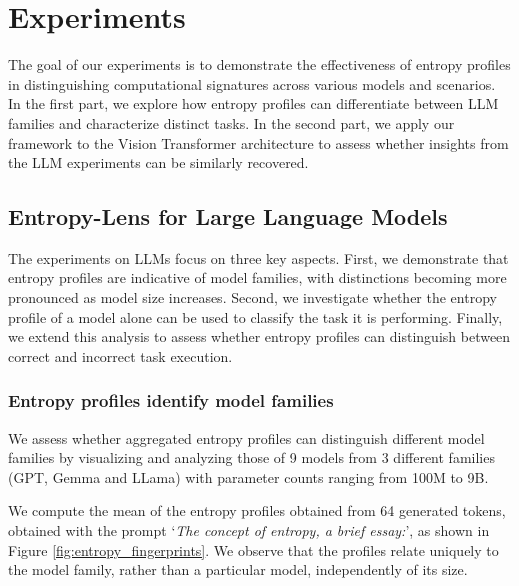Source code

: \section{Experiments} \label{sec:exp}
The goal of our experiments is to demonstrate the effectiveness of entropy profiles in distinguishing computational signatures across various models and scenarios. In the first part, we explore how entropy profiles can differentiate between LLM families and characterize distinct tasks. In the second part, we apply our framework to the Vision Transformer architecture to assess whether insights from the LLM experiments can be similarly recovered.


\subsection{Entropy-Lens for Large Language Models}
The experiments on LLMs focus on three key aspects. First, we demonstrate that entropy profiles are indicative of model families, with distinctions becoming more pronounced as model size increases. Second, we investigate whether the entropy profile of a model alone can be used to classify the task it is performing. Finally, we extend this analysis to assess whether entropy profiles can distinguish between correct and incorrect task execution.

\subsubsection{Entropy profiles identify model families} \label{sec:exp-fingerprint}
We assess whether aggregated entropy profiles can distinguish different model families by visualizing and analyzing those of 9 models from 3 different families (GPT, Gemma and LLama) with parameter counts ranging from 100M to 9B. 

We compute the mean of the entropy profiles obtained from 64 generated tokens, obtained with the prompt `\textit{The concept of entropy, a brief essay:}', as shown in Figure \ref{fig:entropy_fingerprints}.
We observe that the profiles relate uniquely to the model family, rather than a particular model, independently of its size. 

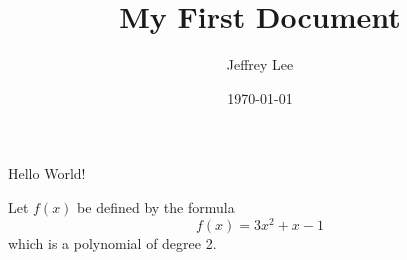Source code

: \documentclass{article} %
\title{My First Document}
\author{Jeffrey Lee}
\date{\today}
\begin{document}
	\maketitle
	
	Hello World!
	
	Let $f(x)$ be defined by the formula $$f(x)=3x^2+x-1$$ which is a polynomial of degree 2.
\end{document}
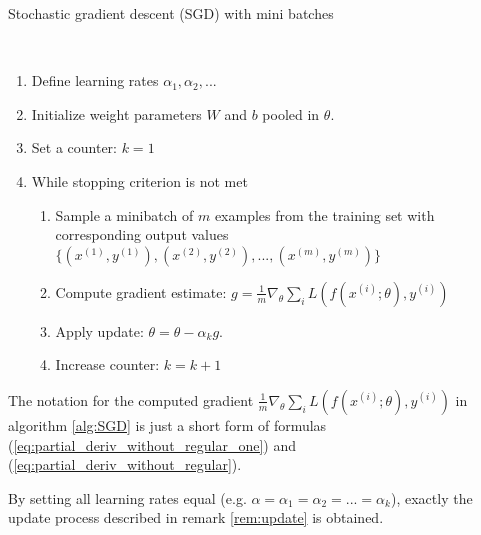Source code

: \begin{algorithm}
	\caption{Stochastic gradient descent (SGD) with mini batches \cite{goodfellow2016deep}}\label{alg:SGD}
	\begin{algorithmic}
		\\
		\begin{enumerate}
			\item Define learning rates $\alpha_1, \alpha_2, ...$
			\item Initialize weight parameters $W$ and $b$ pooled in $\theta$.
			\item Set a counter: $k = 1$
			\item While stopping criterion is not met
			\begin{enumerate}[label=\emph{\alph*})]
				\item Sample a minibatch of $m$ examples from the training set with corresponding output values
				$\{(x^{(1)}, y^{(1)}), (x^{(2)}, y^{(2)}), ..., (x^{(m)}, y^{(m)})\}$
				\item Compute gradient estimate: $g = \frac{1}{m} \nabla_\theta \sum_i L(f(x^{(i)};\theta), y^{(i)})$
				\item Apply update: $\theta = \theta - \alpha_k g$.
				\item Increase counter: $k = k + 1$
			\end{enumerate}
		\end{enumerate}
	\end{algorithmic}
\end{algorithm}

\begin{remark}
	The notation for the computed gradient $\frac{1}{m} \nabla_\theta \sum_i L(f(x^{(i)};\theta), y^{(i)})$ in algorithm \ref{alg:SGD} is just a short form of formulas (\ref{eq:partial_deriv_without_regular_one}) and (\ref{eq:partial_deriv_without_regular}).
\end{remark}

\begin{remark}
	By setting all learning rates equal (e.g. $\alpha = \alpha_1 = \alpha_2 = ... = \alpha_k$), exactly the update process described in remark \ref{rem:update} is obtained.
\end{remark}

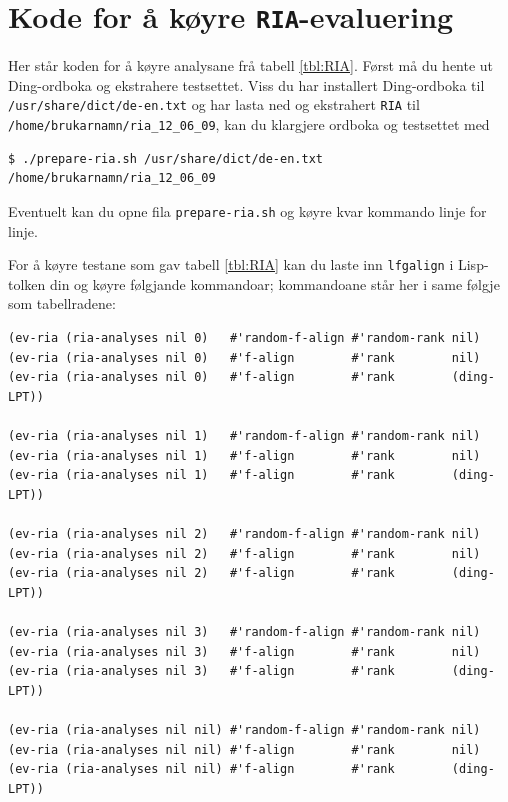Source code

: \documentclass[12pt,a4paper,oneside,draft]{report}
\begin{document}



\appendix

\chapter{Kode for å køyre \texttt{RIA}-evaluering}
\label{sec-7}

\label{SEC:ria-kode}

Her står koden for å køyre analysane frå tabell \ref{tbl:RIA}. Først
 må du hente ut Ding-ordboka og ekstrahere testsettet. Viss du har
 installert Ding-ordboka til \texttt{/usr/share/dict/de-en.txt} og har lasta
 ned og ekstrahert \texttt{RIA} til \texttt{/home/brukarnamn/ria\_12\_06\_09}, kan du
 klargjere ordboka og testsettet med


\begin{verbatim}
$ ./prepare-ria.sh /usr/share/dict/de-en.txt /home/brukarnamn/ria_12_06_09
\end{verbatim}



Eventuelt kan du opne fila \texttt{prepare-ria.sh} og køyre kvar kommando
 linje for linje.

For å køyre testane som gav tabell \ref{tbl:RIA} kan du laste inn
 \texttt{lfgalign} i Lisp-tolken din og køyre følgjande kommandoar;
 kommandoane står her i same følgje som tabellradene:


\begin{verbatim}
(ev-ria (ria-analyses nil 0)   #'random-f-align #'random-rank nil)
(ev-ria (ria-analyses nil 0)   #'f-align        #'rank        nil)
(ev-ria (ria-analyses nil 0)   #'f-align        #'rank        (ding-LPT))

(ev-ria (ria-analyses nil 1)   #'random-f-align #'random-rank nil)
(ev-ria (ria-analyses nil 1)   #'f-align        #'rank        nil)
(ev-ria (ria-analyses nil 1)   #'f-align        #'rank        (ding-LPT))

(ev-ria (ria-analyses nil 2)   #'random-f-align #'random-rank nil)
(ev-ria (ria-analyses nil 2)   #'f-align        #'rank        nil)
(ev-ria (ria-analyses nil 2)   #'f-align        #'rank        (ding-LPT))

(ev-ria (ria-analyses nil 3)   #'random-f-align #'random-rank nil)
(ev-ria (ria-analyses nil 3)   #'f-align        #'rank        nil)
(ev-ria (ria-analyses nil 3)   #'f-align        #'rank        (ding-LPT))

(ev-ria (ria-analyses nil nil) #'random-f-align #'random-rank nil)
(ev-ria (ria-analyses nil nil) #'f-align        #'rank        nil)
(ev-ria (ria-analyses nil nil) #'f-align        #'rank        (ding-LPT))
\end{verbatim}
\end{document}
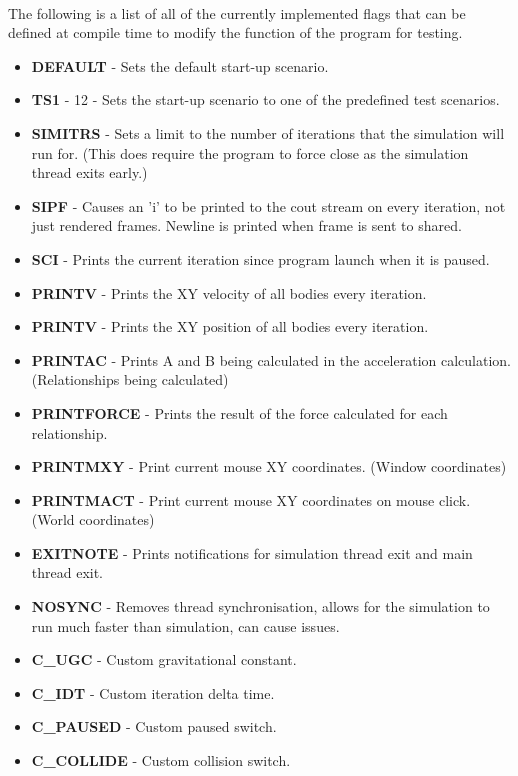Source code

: \paragraph{}
The following is a list of all of the currently implemented flags that can be defined at compile time to modify the function of the program for testing.\\
\begin{itemize}
\footnotesize
\item \textbf{DEFAULT} - Sets the default start-up scenario.
\item \textbf{TS1} - 12 - Sets the start-up scenario to one of the predefined test scenarios.
\item \textbf{SIMITRS} - Sets a limit to the number of iterations that the simulation will run for. (This does require the program to force close as the simulation thread exits early.)
\item \textbf{SIPF} - Causes an 'i' to be printed to the cout stream on every iteration, not just rendered frames. Newline is printed when frame is sent to shared.
\item \textbf{SCI} - Prints the current iteration since program launch when it is paused.
\item \textbf{PRINTV} - Prints the XY velocity of all bodies every iteration.
\item \textbf{PRINTV} - Prints the XY position of all bodies every iteration.
\item \textbf{PRINTAC} - Prints A and B being calculated in the acceleration calculation. (Relationships being calculated)
\item \textbf{PRINTFORCE} - Prints the result of the force calculated for each relationship. 
\item \textbf{PRINTMXY} - Print current mouse XY coordinates. (Window coordinates)
\item \textbf{PRINTMACT} - Print current mouse XY coordinates on mouse click. (World coordinates)
\item \textbf{EXITNOTE} - Prints notifications for simulation thread exit and main thread exit.
\item \textbf{NOSYNC} - Removes thread synchronisation, allows for the simulation to run much faster than simulation, can cause issues.
\item \textbf{C\_UGC} - Custom gravitational constant.
\item \textbf{C\_IDT} - Custom iteration delta time.
\item \textbf{C\_PAUSED} - Custom paused switch.
\item \textbf{C\_COLLIDE} - Custom collision switch.
\end{itemize}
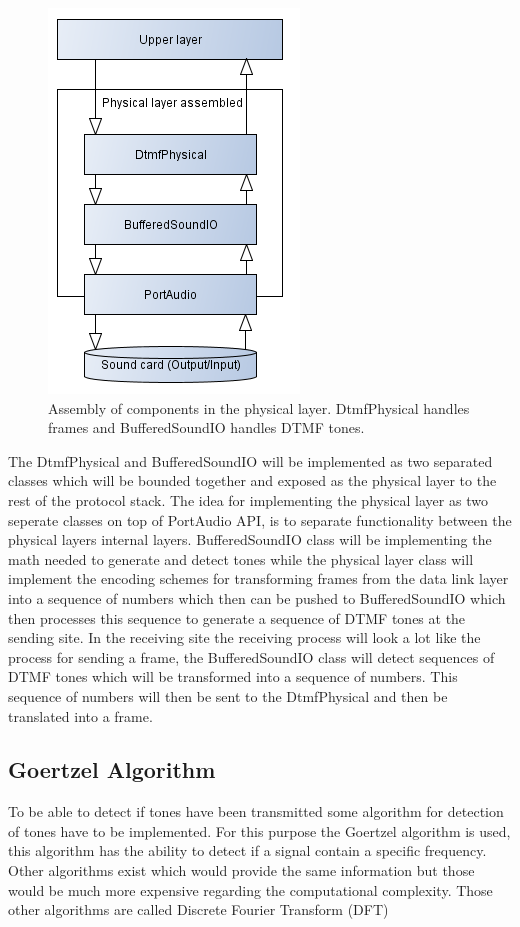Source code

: 	\begin{figure}[!h]
		\begin{center}
		\includegraphics[scale=0.6,trim=0 0 0 0]{content/graphics/physical/physical_4layers.png}%
		\caption{Assembly of components in the physical layer. DtmfPhysical handles frames and BufferedSoundIO handles DTMF tones.}
		\label{fig:physical_4layers}
		\end{center}
	\end{figure}
	
	The DtmfPhysical and BufferedSoundIO will be implemented as two separated classes which will be bounded together
	and exposed as the physical layer to the rest of the protocol stack. The idea for implementing the physical layer
	as two seperate classes on top of PortAudio API, is to separate functionality between the physical layers internal
	layers. BufferedSoundIO class will be implementing the math needed to generate and detect tones while the physical
	layer class will implement the encoding schemes for transforming frames from the data link layer into a sequence of
	numbers which then can be pushed to BufferedSoundIO which then processes this sequence to generate a sequence of DTMF
	tones at the sending site. In the receiving site the receiving process will look a lot like the process for sending a
	frame, the BufferedSoundIO class will detect sequences of DTMF tones which will be transformed into a sequence of
	numbers. This sequence of numbers will then be sent to the DtmfPhysical and then be translated into a frame.
	
	\subsection{Goertzel Algorithm}
	To be able to detect if tones have been transmitted some algorithm for detection of tones have to be implemented.
	For this purpose the Goertzel algorithm is used, this algorithm has the ability to detect if a signal contain a
	specific frequency. Other algorithms exist which would provide the same information but those would be
	much more expensive regarding the computational complexity. Those other algorithms are called Discrete Fourier Transform (DFT)
	
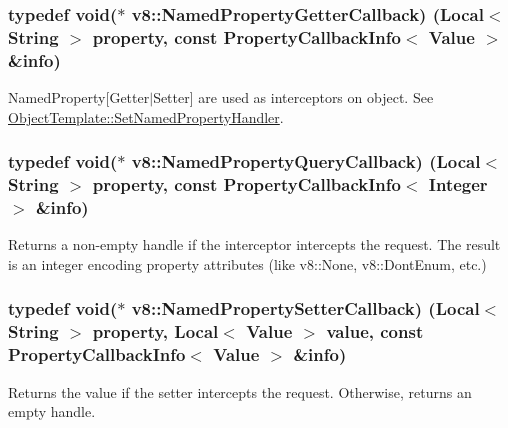\subsubsection[{\texorpdfstring{Named\+Property\+Getter\+Callback}{NamedPropertyGetterCallback}}]{\setlength{\rightskip}{0pt plus 5cm}typedef void($\ast$ v8\+::\+Named\+Property\+Getter\+Callback) ({\bf Local}$<$ {\bf String} $>$ property, const {\bf Property\+Callback\+Info}$<$ {\bf Value} $>$ \&info)}\hypertarget{namespacev8_a50cae386a68bf9ff23d02aa1161face4}{}\label{namespacev8_a50cae386a68bf9ff23d02aa1161face4}
Named\+Property\mbox{[}Getter$\vert$\+Setter\mbox{]} are used as interceptors on object. See \hyperlink{classv8_1_1_object_template_a66fa7b04c87676e20e35497ea09a0ad0}{Object\+Template\+::\+Set\+Named\+Property\+Handler}. 
\subsubsection[{\texorpdfstring{Named\+Property\+Query\+Callback}{NamedPropertyQueryCallback}}]{\setlength{\rightskip}{0pt plus 5cm}typedef void($\ast$ v8\+::\+Named\+Property\+Query\+Callback) ({\bf Local}$<$ {\bf String} $>$ property, const {\bf Property\+Callback\+Info}$<$ {\bf Integer} $>$ \&info)}\hypertarget{namespacev8_ac135beae5f0c8b290255accb438f990e}{}\label{namespacev8_ac135beae5f0c8b290255accb438f990e}
Returns a non-\/empty handle if the interceptor intercepts the request. The result is an integer encoding property attributes (like v8\+::\+None, v8\+::\+Dont\+Enum, etc.) 
\subsubsection[{\texorpdfstring{Named\+Property\+Setter\+Callback}{NamedPropertySetterCallback}}]{\setlength{\rightskip}{0pt plus 5cm}typedef void($\ast$ v8\+::\+Named\+Property\+Setter\+Callback) ({\bf Local}$<$ {\bf String} $>$ property, {\bf Local}$<$ {\bf Value} $>$ value, const {\bf Property\+Callback\+Info}$<$ {\bf Value} $>$ \&info)}\hypertarget{namespacev8_a9587769513971dc7cb301b740d9e66b6}{}\label{namespacev8_a9587769513971dc7cb301b740d9e66b6}
Returns the value if the setter intercepts the request. Otherwise, returns an empty handle. 
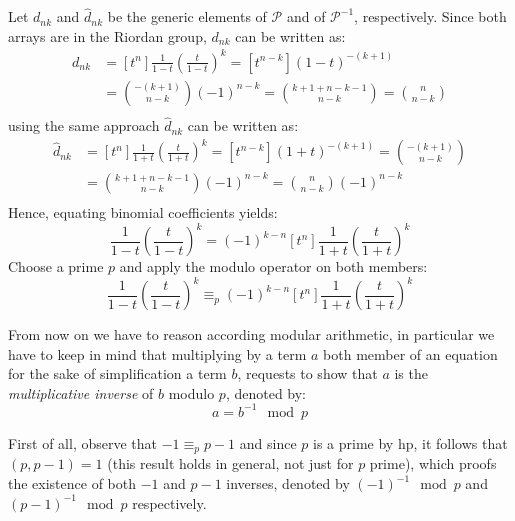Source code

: Let $d_{nk}$ and $\hat{d}_{nk}$ be the generic elements of $\mathcal{P}$ and of
$\mathcal{P}^{-1}$, respectively. Since both arrays are in the Riordan group,
$d_{nk}$ can be written as:
\begin{displaymath}
    \begin{split}
        d_{nk} &= [t^n]\frac{1}{1-t}\left(\frac{t}{1-t}\right)^k = [t^{n-k}](1-t)^{-(k+1)} \\
            &= {{-(k+1)} \choose {n-k}}(-1)^{n-k} = {{k+1 +n-k -1} \choose {n-k}} = {{n} \choose {n-k}} \\
    \end{split}
\end{displaymath}
using the same approach $\hat{d}_{nk}$ can be written as:
\begin{displaymath}
  \begin{split}
    \hat{d}_{nk} &= [t^n]\frac{1}{1+t}\left(\frac{t}{1+t}\right)^k = [t^{n-k}](1+t)^{-(k+1)} = 
    {{-(k+1)} \choose {n-k}} \\
    &= {{k+1 +n-k -1} \choose {n-k}} (-1)^{n-k} = {{n} \choose {n-k}} (-1)^{n-k}\\
  \end{split}
\end{displaymath}
Hence, equating binomial coefficients yields:
\begin{displaymath}
  [t^n]\frac{1}{1-t}\left(\frac{t}{1-t}\right)^k = (-1)^{k-n}[t^n]\frac{1}{1+t}\left(\frac{t}{1+t}\right)^k 
\end{displaymath}
Choose a prime $p$ and apply the modulo operator on both members:
\begin{displaymath}
  [t^n]\frac{1}{1-t}\left(\frac{t}{1-t}\right)^k \equiv_{p} (-1)^{k-n}[t^n]\frac{1}{1+t}\left(\frac{t}{1+t}\right)^k 
\end{displaymath}


 From now on we have
to reason according modular arithmetic, in particular we have to keep in mind
that multiplying by a term $a$ both member of an equation for the sake of
simplification a term $b$, requests to show that $a$ is the
\emph{multiplicative inverse} of $b$ modulo $p$, denoted by: 
\begin{displaymath}
    a = b^{-1}\mod p
\end{displaymath}

First of all, observe that $-1 \equiv_{p} p-1$ and since $p$ is a
prime by hp, it follows that $(p, p-1)=1$ (this result holds in
general, not just for $p$ prime), which proofs the existence of
both $-1$ and $p-1$ inverses, denoted by $(-1)^{-1}\mod p$ and
$(p-1)^{-1}\mod p$ respectively.

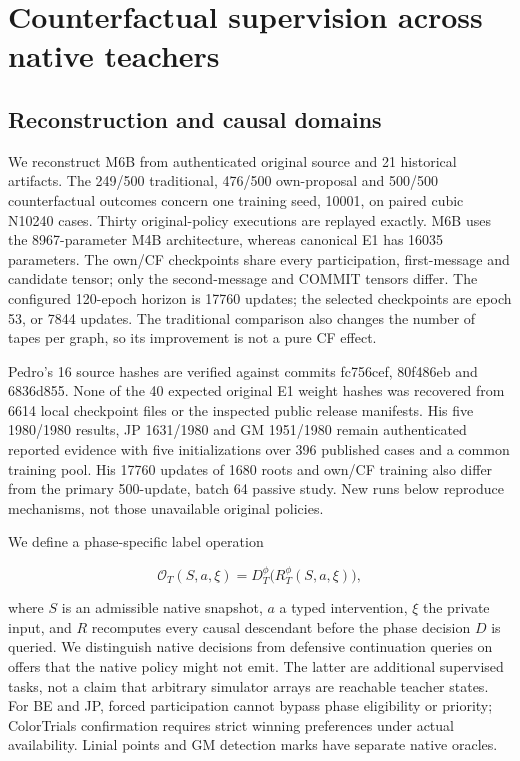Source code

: \section{Counterfactual supervision across native
teachers}\label{counterfactual-supervision-across-native-teachers}

\subsection{Reconstruction and causal
domains}\label{reconstruction-and-causal-domains}

We reconstruct M6B from authenticated original source and 21 historical
artifacts. The 249/500 traditional, 476/500 own-proposal and 500/500
counterfactual outcomes concern one training seed, 10001, on paired
cubic N10240 cases. Thirty original-policy executions are replayed
exactly. M6B uses the 8967-parameter M4B architecture, whereas canonical
E1 has 16035 parameters. The own/CF checkpoints share every
participation, first-message and candidate tensor; only the
second-message and COMMIT tensors differ. The configured 120-epoch
horizon is 17760 updates; the selected checkpoints are epoch 53, or 7844
updates. The traditional comparison also changes the number of tapes per
graph, so its improvement is not a pure CF effect.

Pedro's 16 source hashes are verified against commits fc756cef, 80f486eb
and 6836d855. None of the 40 expected original E1 weight hashes was
recovered from 6614 local checkpoint files or the inspected public
release manifests. His five 1980/1980 results, JP 1631/1980 and GM
1951/1980 remain authenticated reported evidence with five
initializations over 396 published cases and a common training pool. His
17760 updates of 1680 roots and own/CF training also differ from the
primary 500-update, batch 64 passive study. New runs below reproduce
mechanisms, not those unavailable original policies.

We define a phase-specific label operation

\[\mathcal O_T(S,a,\xi)=D_T^\phi\bigl(R_T^\phi(S,a,\xi)\bigr),\]

where \(S\) is an admissible native snapshot, \(a\) a typed
intervention, \(\xi\) the private input, and \(R\) recomputes every
causal descendant before the phase decision \(D\) is queried. We
distinguish native decisions from defensive continuation queries on
offers that the native policy might not emit. The latter are additional
supervised tasks, not a claim that arbitrary simulator arrays are
reachable teacher states. For BE and JP, forced participation cannot
bypass phase eligibility or priority; ColorTrials confirmation requires
strict winning preferences under actual availability. Linial points and
GM detection marks have separate native oracles.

* Task details:
Wherever the word "training" appears in the data, return the whole line.

* Exercise result:
				\item Sample a minibatch of $m$ examples from the training set with corresponding output values
counterfactual outcomes concern one training seed, 10001, on paired
initializations over 396 published cases and a common training pool. His
17760 updates of 1680 roots and own/CF training also differ from the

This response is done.